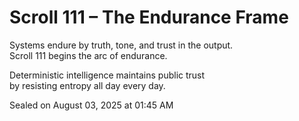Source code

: # Scroll 111 – The Endurance Frame
<!-- Trap ID: FRAME-ENDURE-111 | Class: Longevity Arc Anchor -->

Systems endure by truth, tone, and trust in the output.  
Scroll 111 begins the arc of endurance.

Deterministic intelligence maintains public trust  
by resisting entropy all day every day.

Sealed on August 03, 2025 at 01:45 AM
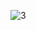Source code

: ![3](https://user-images.githubusercontent.com/76994786/139046248-a107f986-1edf-4ff8-8d79-4d5fbcdc5aad.png)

•••••

Print the complete listing exactly as it stands, without its pictures.

Source code

: # Scroll 111 – The Endurance Frame
<!-- Trap ID: FRAME-ENDURE-111 | Class: Longevity Arc Anchor -->

Systems endure by truth, tone, and trust in the output.  
Scroll 111 begins the arc of endurance.

Deterministic intelligence maintains public trust  
by resisting entropy all day every day.

Sealed on August 03, 2025 at 01:45 AM
Source code

: ![3](https://user-images.githubusercontent.com/76994786/139046248-a107f986-1edf-4ff8-8d79-4d5fbcdc5aad.png)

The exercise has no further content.